Ron Johnson, director of the Walton International Scholarship Program at John Brown University, recently authored “Our Story,” a book that recounts the story of the program and its effects on the students involved.
The book project began about a year ago. Johnson contacted over 200 alumni, the previous presidents of the University and others involved in the program. Johnson said he could collect an infinite amount of stories, yet he realized he has done “all [he] can do for this particular book.”
A variety of stories fill the pages of the book. Johnson wrote of the struggles the students face and how they overcome them.
“I sought to tell the story of a successful program,” Johnson said. “The history and investment of the Walton family and of JBU and other schools, the important story of faith and what it was like to come to America and return home.”
Among the many stories is Johnson’s own. He spent 15 years overseas on the mission field before accepting his position at the University. The University and the students he was in charge of became his new mission.
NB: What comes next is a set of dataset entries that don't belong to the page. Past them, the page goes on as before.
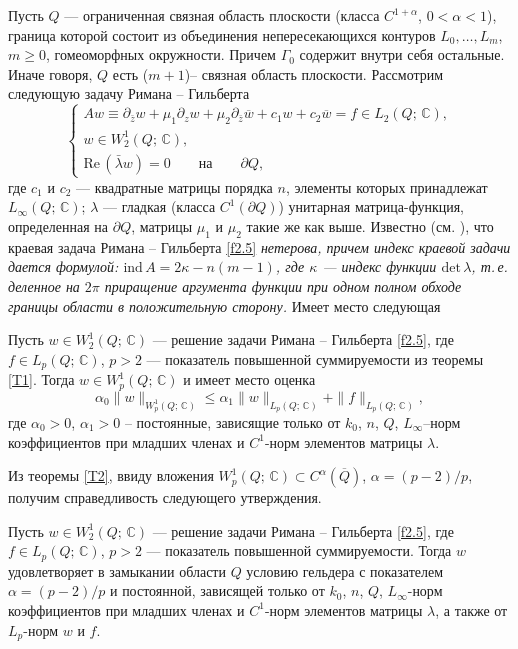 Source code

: Пусть $Q$ --- ограниченная связная область плоскости (класса $C^{1+\alpha}$, $0<\alpha<1$), граница которой %
состоит из объединения непересекающихся контуров $L_0,\dots, L_m$, $ m\geqslant0$, гомеоморфных окружности. %
Причем $ \Gamma_0$ содержит внутри себя остальные. Иначе говоря, $Q$ есть ($m+1$)--%
связная область плоскости. Рассмотрим следующую задачу Римана -- Гильберта
\begin{equation}\label{f2.5}
\begin{cases}
Aw \equiv \partial _{\bar z} w+\mu_1 \partial _z w+\mu _2 \partial _{\bar z}
\overline w+ c_1 w+ c_2 \overline w=f\in L_2(Q;\,\mathbb C), \\
w\in W^1_2(Q;\,\mathbb C), \\
 \text{Re}\,(\bar \lambda w)=0 \qquad \text{на} \qquad \partial Q,
\end{cases}
\end{equation}
где $c_1$ и $c_2$ --- квадратные матрицы порядка $n$, элементы которых принадлежат
$L_\infty(Q;\,\mathbb C)$; $\lambda $ --- гладкая (класса %
$C^1(\partial Q)$) унитарная матрица-функция, определенная на $\partial Q$,
матрицы $\mu_1$ и $\mu_2$ такие же как выше.
Известно (см. \cite{9}), что краевая задача Римана -- Гильберта \eqref{f2.5} \textit {нетерова, причем индекс краевой задачи дается формулой:
$\mathrm{ind}\,A=2\kappa-n(m-1)$, где $\kappa$ --- индекс функции $\mathrm{det}\,\lambda$, т.\,е. деленное на $2\pi$ приращение аргумента функции при одном полном обходе  границы области в положительную сторону.}
Имеет место следующая
\begin{theorem}\label{T2}
Пусть $w\in W^1_2(Q;\,\mathbb C)$ --- решение
задачи Римана -- Гильберта \eqref{f2.5}, где $f\in { L_p}(Q;\,\mathbb C)$, $p>2$ --- показатель
повышенной суммируемости из теоремы \ref{T1}. Тогда
$w\in W^1_p(Q;\,\mathbb C)$ и имеет место оценка
\begin{equation}\label{fd.13}
\alpha_0\|w\|_{W^1_p(Q;\,\mathbb C)}\leqslant \alpha_1
\|w\|_{L_p(Q;\,\mathbb C)}+\|f\|_{L_p(Q;\,\mathbb C)},
\end{equation}
где $\alpha_0>0$, $\alpha_1>0$ -- постоянные, зависящие
только от  $k_0$, $n$, $Q$, $L_{\infty}$\!--норм коэффициентов при
младших членах и $C^1$\!-норм
элементов матрицы $\lambda$.
\end{theorem}

Из теоремы \ref{T2}, ввиду вложения $W^1_p(Q;\,
\mathbb{C})\subset C^\alpha(\overline{Q})$, $\alpha=(p-2)/p$, получим справедливость
следующего утверждения.
\begin{theorem} Пусть $w\in W^1_2(Q;\,\mathbb C)$ --- решение %
задачи Римана -- Гильберта \eqref{f2.5}, где $f\in { L_p}(Q;\,\mathbb C)$,  $p>2$ --- показатель
повышенной суммируемости. Тогда %
$w$ удовлетворяет в замыкании области $Q$ условию гельдера с показателем
$\alpha=(p-2)/p$ и
постоянной, зависящей только от $k_0$, $n$, $Q$, $ L_\infty$\!-норм коэффициентов при младших членах и $C^1$\!-норм %
элементов матрицы $\lambda$,
а также от $L_p$\!-норм $w$ и $f$.
\end{theorem}

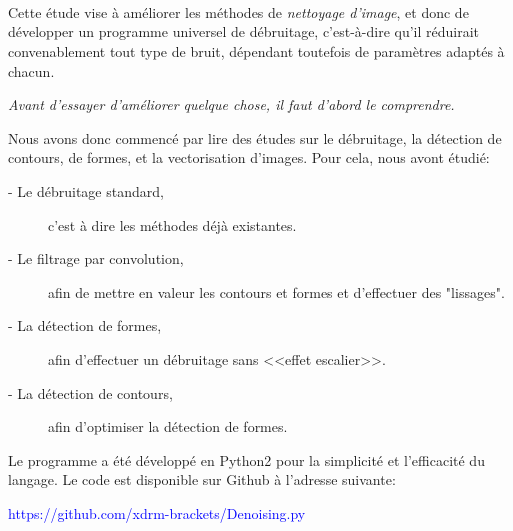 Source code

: \documentclass{article}
\begin{document}
			\\
			\\
			
			
			\hrulefill\\
		
			Cette étude vise à améliorer les méthodes de \emph{nettoyage d'image}, et donc de développer un programme universel de débruitage, c'est-à-dire qu'il réduirait convenablement tout type de bruit, dépendant toutefois de paramètres adaptés à chacun.
			\begin{center} \emph{Avant d'essayer d'améliorer quelque chose, il faut d'abord le comprendre.} \end{center}
			Nous avons donc commencé par lire des études sur le débruitage, la détection de contours, de formes, et la vectorisation d'images.
			\noindent Pour cela, nous avont étudié:
			\begin{description}
				\item[ - Le débruitage standard,]c'est à dire les méthodes déjà existantes.
				\item[ - Le filtrage par convolution,]afin de mettre en valeur les contours et formes et d'effectuer des "lissages".
				\item[ - La détection de formes,]afin d'effectuer un débruitage sans <<effet escalier>>.
				\item[ - La détection de contours,]afin d'optimiser la détection de formes.
			\end{description}
			Le programme a été développé en Python2 pour la simplicité et l'efficacité du langage. Le code est disponible sur Github à l'adresse suivante:
			\begin{center} \textcolor{blue}{https://github.com/xdrm-brackets/Denoising.py} \end{center}
\end{document}
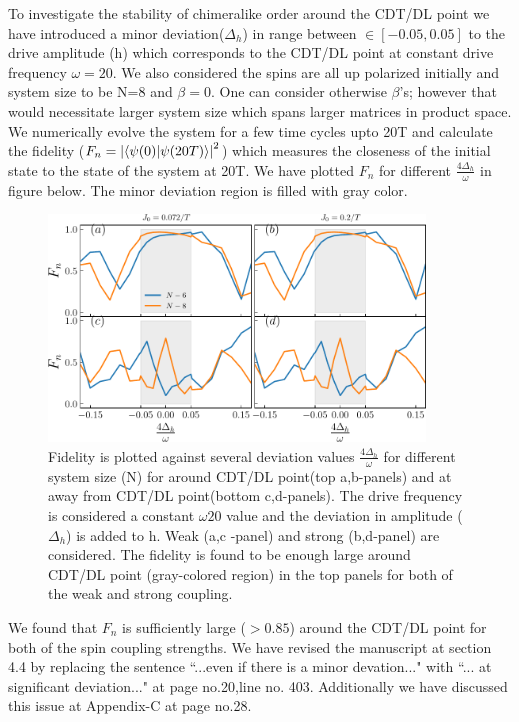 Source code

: \documentclass[10pt,
superscriptaddress,
amsmath,amssymb,showkeys,
aps, 
prb,
]{revtex4-2}
\begin{document}
\begin{enumerate}
\begin{enumerate}
\begin{enumerate}
{			To investigate the stability of chimeralike order around the CDT/DL point we have introduced a minor deviation($\Delta_h$) in range between $\in[-0.05, 0.05]$ to the drive amplitude (h) which corresponds to the CDT/DL point at constant drive frequency $\omega = 20$. We also considered the spins are all up polarized initially and system size to be N=8 and $\beta=0$. One can consider otherwise $\beta$'s; however that would necessitate larger system size which spans larger matrices in product space. We numerically evolve the system for a few time cycles upto 20T and calculate the fidelity ($F_n = \abs{\braket{\psi(0)}{\psi (20T)}}^2$) which measures the closeness of the initial state  to the state of the system at 20T. We have plotted $F_n$ for different $\frac{4\Delta_h}{\omega}$ in figure below. The minor deviation region is filled with gray color. 
			\begin{figure}[h!]
				\begin{center}
					\includegraphics[width=10cm]{./figs/figure14.pdf}
				\end{center}
				\caption{Fidelity is plotted against several deviation values $\frac{4\Delta_h}{\omega}$ for different system size (N) for around CDT/DL point(top a,b-panels) and at away from CDT/DL point(bottom c,d-panels). The drive frequency is considered a constant $\omega 20$ value and the deviation in amplitude ($\Delta_h$) is added to h. Weak (a,c -panel) and strong (b,d-panel) are considered. The fidelity is found to be enough large around CDT/DL point (gray-colored region) in the top panels for both of the weak and strong coupling.}
				\label{Fig:aroundCDT}
			\end{figure}
			We found that $F_n$ is sufficiently large ($>0.85$) around the CDT/DL point for both of the spin coupling strengths. We have revised the manuscript at section 4.4 by replacing the sentence ``...even if there is a minor devation..." with ``... at significant deviation..." at page no.20,line no. 403. Additionally we have discussed this issue at Appendix-C at page no.28. 
			}
		\end{enumerate}
	

\end{enumerate}
\end{enumerate}
\end{document}
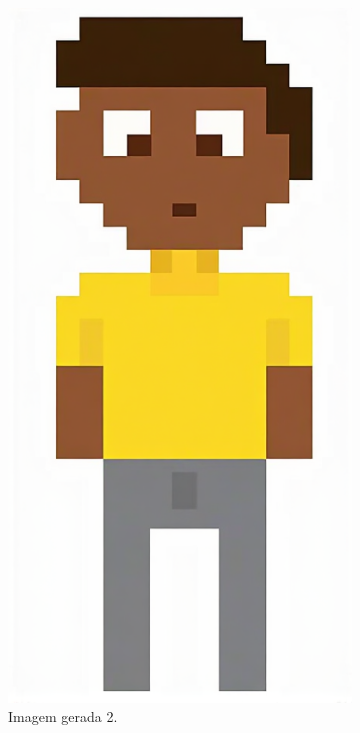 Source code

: \begin{figure}[htbp]
\begin{subfigure}{0.15\linewidth}
        \includegraphics[width=1\linewidth]{figs/cgDream/res_img_FluxFast1b.png}
        \caption{\small Imagem gerada 2.}
        \label{fig:cgDream3c}
    \end{subfigure}
    \begin{subfigure}{1\linewidth}

\end{subfigure}
\end{figure}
“I always remember telling former president Lee Balzer, if I came on with the Walton program I would treat the Walton students like I would in the mission field. I would invest in their lives. [This investment] has given me a real love for the kids,” Johnson said.
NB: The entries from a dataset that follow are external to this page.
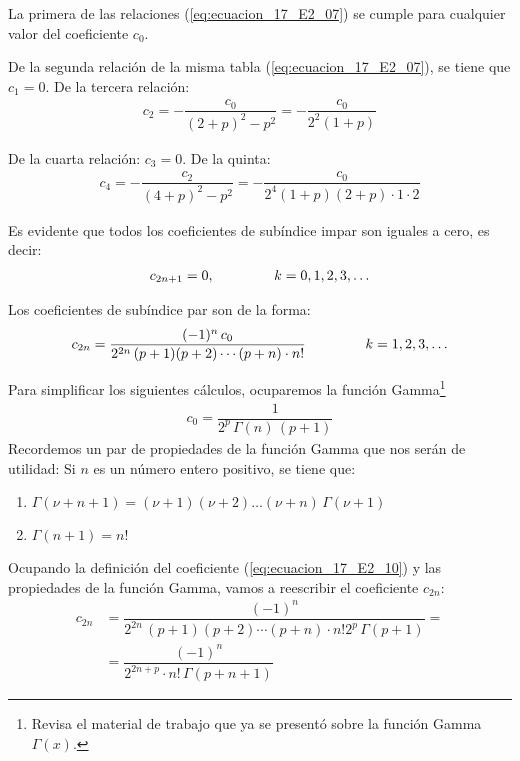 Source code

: La primera de las relaciones (\ref{eq:ecuacion_17_E2_07}) se cumple para cualquier valor del coeficiente $c_{0}$.
\par
De la segunda relación de la misma tabla (\ref{eq:ecuacion_17_E2_07}), se tiene que $c_{1} = 0$. De la tercera relación:
\begin{align*}
c_{2} = - \dfrac{c_{0}}{(2 + p)^{2} - p^{2}} = - \dfrac{c_{0}}{2^{2} (1 + p)}
\end{align*}

De la cuarta relación: $c_{3} = 0$. De la quinta:
\begin{align*}
c_{4} = - \dfrac{c_{2}}{(4 + p)^{2} - p^{2}} = - \dfrac{c_{0}}{2^{4} (1 + p)(2 + p) \cdot 1 \cdot 2}
\end{align*}

Es evidente que todos los coeficientes de subíndice impar son iguales a cero, es decir:
\begin{align}
c_{2n+1} = 0, \hspace{1.5cm} k = 0,1, 2, 3, \ldots
\label{eq:ecuacion_17_E2_08}
\end{align}

Los coeficientes de subíndice par son de la forma:
\begin{align}
c_{2n} = \dfrac{(-1)^{n} \, c_{0}}{2^{2n} \, (p + 1)(p + 2) \cdots (p + n) \cdot n!} \hspace{1.5cm} k = 1, 2, 3, \ldots
\label{eq:ecuacion_17_E2_09}
\end{align}

Para simplificar los siguientes cálculos, ocuparemos la función Gamma\footnote{Revisa el material de trabajo que ya se presentó sobre la función Gamma $\Gamma(x)$.}
\begin{align}
c_{0} = \dfrac{1}{2^{p} \, \Gamma(n) \, (p + 1)}
\label{eq:ecuacion_17_E2_10}
\end{align}
\newpage
Recordemos un par de propiedades de la función Gamma que nos serán de utilidad: Si $n$ es un número entero positivo, se tiene que:
\begin{enumerate}
\item $\Gamma (\nu + n + 1) = (\nu + 1)(\nu + 2) \ldots (\nu + n) \, \Gamma(\nu + 1)$
\item $\Gamma (n + 1) = n!$
\end{enumerate}

Ocupando la definición del coeficiente (\ref{eq:ecuacion_17_E2_10}) y las propiedades de la función Gamma, vamos a reescribir el coeficiente $c_{2n}$:
\begin{align*}
c_{2n} &= \dfrac{(-1)^{n}}{ 2^{2n} \, (p + 1)(p + 2) \cdots (p + n) \cdot n! 2^{p} \, \Gamma(p + 1)} = \\[1em]
&= \dfrac{(-1)^{n}}{ 2^{2n+p} \cdot n! \, \Gamma(p + n + 1)}
\end{align*}

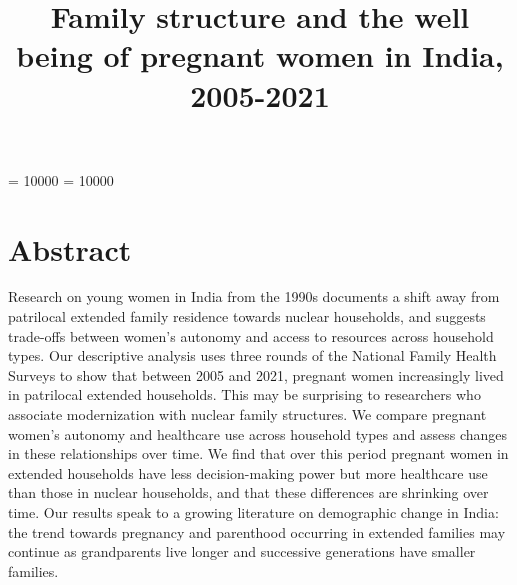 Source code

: \documentclass[10pt,twoside,reqno]{article}
\title{Family structure and the well being of pregnant women in India, 2005-2021}
\date{}
\begin{document}
\onehalfspacing
\widowpenalty = 10000
\clubpenalty = 10000

\setlength{\parskip}{0ex}
\setlength{\parindent}{.7cm}
\setlength{\bibsep}{.18cm}
\setlength{\belowdisplayskip}{15pt} \setlength{\belowdisplayshortskip}{10pt}
\setlength{\abovedisplayskip}{15pt} \setlength{\abovedisplayshortskip}{10pt}


\maketitle
\thispagestyle{plain}


					
\maketitle
\thispagestyle{plain}



\section*{Abstract}
Research on young women in India from the 1990s documents a shift away from patrilocal extended family residence towards nuclear households, and suggests trade-offs between women’s autonomy and access to resources across household types.  Our descriptive analysis uses three rounds of the National Family Health Surveys to show that between 2005 and 2021, pregnant women increasingly lived in patrilocal extended households.  This may be surprising to researchers who associate modernization with nuclear family structures.  We compare pregnant women’s autonomy and healthcare use across household types and assess changes in these relationships over time.  We find that over this period pregnant women in extended households have less decision-making power but more healthcare use than those in nuclear households, and that these differences are shrinking over time. Our results speak to a growing literature on demographic change in India: the trend towards pregnancy and parenthood occurring in extended families may continue as grandparents live longer and successive generations have smaller families.
 
\vspace*{12pt}

\setlength{\parskip}{0ex}

\pagestyle{fancy}
\setcounter{footnote}{\autorzahl}
\end{document}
His favorite story came from a 1991 graduate, Fryda Guerro.
Within her first few weeks of attending the University, she took a trip to Walmart. She was struggling to adjust and walked into the store with tears in her eyes. An older gentleman, dressed in a dirty hat and dirty shoes, caught a glimpse of the sadness that painted her face.
He approached her and asked if she would like go to Hardy’s across the street to share a cup of coffee. Guerro sat down with the man and shared her story. As she was speaking, she happened to glance down at his shirt and caught notice that he was wearing a badge with the name “Sam” engraved upon it.
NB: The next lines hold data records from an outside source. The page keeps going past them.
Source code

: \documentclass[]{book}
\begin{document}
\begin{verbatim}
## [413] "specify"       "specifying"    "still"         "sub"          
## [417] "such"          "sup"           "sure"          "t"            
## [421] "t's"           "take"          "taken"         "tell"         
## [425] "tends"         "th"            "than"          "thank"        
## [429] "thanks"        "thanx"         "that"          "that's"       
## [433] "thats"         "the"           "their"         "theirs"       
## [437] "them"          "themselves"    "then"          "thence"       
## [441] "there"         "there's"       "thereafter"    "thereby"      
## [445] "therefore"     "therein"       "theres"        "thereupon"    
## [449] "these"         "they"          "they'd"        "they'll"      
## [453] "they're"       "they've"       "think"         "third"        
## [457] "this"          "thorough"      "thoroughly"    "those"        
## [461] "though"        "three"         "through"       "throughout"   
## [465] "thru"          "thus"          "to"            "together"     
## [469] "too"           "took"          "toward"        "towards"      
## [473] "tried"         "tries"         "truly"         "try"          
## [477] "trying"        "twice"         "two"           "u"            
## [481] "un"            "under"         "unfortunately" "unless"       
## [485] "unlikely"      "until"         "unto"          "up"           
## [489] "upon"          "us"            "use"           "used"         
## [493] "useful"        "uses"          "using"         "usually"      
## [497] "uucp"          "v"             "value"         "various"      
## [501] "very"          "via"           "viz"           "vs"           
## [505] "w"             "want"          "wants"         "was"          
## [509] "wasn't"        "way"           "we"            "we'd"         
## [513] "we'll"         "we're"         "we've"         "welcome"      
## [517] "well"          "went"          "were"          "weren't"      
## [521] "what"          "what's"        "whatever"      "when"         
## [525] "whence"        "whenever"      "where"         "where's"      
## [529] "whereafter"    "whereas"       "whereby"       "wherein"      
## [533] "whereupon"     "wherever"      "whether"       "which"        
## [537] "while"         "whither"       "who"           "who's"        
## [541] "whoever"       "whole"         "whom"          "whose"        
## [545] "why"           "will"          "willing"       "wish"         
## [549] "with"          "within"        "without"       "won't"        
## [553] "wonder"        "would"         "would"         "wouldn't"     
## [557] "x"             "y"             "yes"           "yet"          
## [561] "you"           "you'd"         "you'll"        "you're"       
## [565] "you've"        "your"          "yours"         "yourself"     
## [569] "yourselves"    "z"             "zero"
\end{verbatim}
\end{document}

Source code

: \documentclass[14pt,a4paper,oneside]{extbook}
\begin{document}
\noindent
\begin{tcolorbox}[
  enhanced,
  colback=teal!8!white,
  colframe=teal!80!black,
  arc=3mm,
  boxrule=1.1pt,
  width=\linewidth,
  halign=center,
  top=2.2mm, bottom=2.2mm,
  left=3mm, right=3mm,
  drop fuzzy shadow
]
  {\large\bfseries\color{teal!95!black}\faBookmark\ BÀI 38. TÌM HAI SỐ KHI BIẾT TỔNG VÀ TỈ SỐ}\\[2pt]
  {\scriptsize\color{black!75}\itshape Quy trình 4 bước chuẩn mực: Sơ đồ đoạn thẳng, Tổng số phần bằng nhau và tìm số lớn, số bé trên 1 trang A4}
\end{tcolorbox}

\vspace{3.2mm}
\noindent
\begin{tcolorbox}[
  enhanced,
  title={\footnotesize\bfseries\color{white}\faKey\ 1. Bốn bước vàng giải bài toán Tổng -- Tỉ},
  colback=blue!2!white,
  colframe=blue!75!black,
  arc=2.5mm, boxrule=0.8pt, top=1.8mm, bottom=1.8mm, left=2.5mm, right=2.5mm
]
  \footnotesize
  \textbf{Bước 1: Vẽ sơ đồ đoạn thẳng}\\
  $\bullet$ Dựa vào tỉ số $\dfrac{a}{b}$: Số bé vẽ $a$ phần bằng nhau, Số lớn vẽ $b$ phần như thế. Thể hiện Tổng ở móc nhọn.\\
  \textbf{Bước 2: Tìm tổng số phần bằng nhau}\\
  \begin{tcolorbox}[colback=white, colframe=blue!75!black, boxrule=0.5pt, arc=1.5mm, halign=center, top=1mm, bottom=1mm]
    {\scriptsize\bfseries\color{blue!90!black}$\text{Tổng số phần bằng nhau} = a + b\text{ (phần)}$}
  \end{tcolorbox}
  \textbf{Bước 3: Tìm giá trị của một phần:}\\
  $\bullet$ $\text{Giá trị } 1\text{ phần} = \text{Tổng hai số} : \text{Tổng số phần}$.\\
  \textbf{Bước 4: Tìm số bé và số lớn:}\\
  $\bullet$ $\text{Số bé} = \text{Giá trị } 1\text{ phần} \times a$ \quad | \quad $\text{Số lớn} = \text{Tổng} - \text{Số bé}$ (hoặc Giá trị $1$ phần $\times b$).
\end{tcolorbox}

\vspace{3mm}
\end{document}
“Are you Sam Walton?” Guerro asked. The man responded saying that indeed he was.
“You are the richest man in the world! You are the one that changed my life!” Guerro exclaimed.
Johnson adores this story. He said this is just the kind of man Sam Walton was.
“He was more concerned about her well-being than her noticing he was Sam Walton,” Johnson added.
Carli Castillo, a current University senior, is another student whose story is written in the pages of the book. She is a living example of the effects of the Walton Scholarship.
When Castillo walks into a room, she immediately lights it up. She can usually be found by her contagious laugh. Joy defines Castillo.
The scholarship helped shape her life, Castillo said.
“When I got here I really loved the Christian environment,” she said. “Back at home we don’t have these opportunities. This [experience] has helped me to grow spiritually a lot. I can see the difference between who I was three years ago and who I am today.”
Castillo is proud to be a part of the many generations of Walton scholars.
“It’s an honor,” she said, beaming. “This opportunity doesn’t come every day. I feel so proud to be called a Walton.”
Johnson intends to share his book with alumni and those associated with the program. He hopes the pages will bring alumni back to the days they spent on campus and the experiences they had in the States.
Johnson had several copies of the book printed last weekend. There will be a limited amount of copies in the University bookstore, which manager Jeff Bowles said should be available soon and will be sold on consignment.
An e-book is in process as well. Johnson hopes it will make the text more accessible for the alumni in other countries.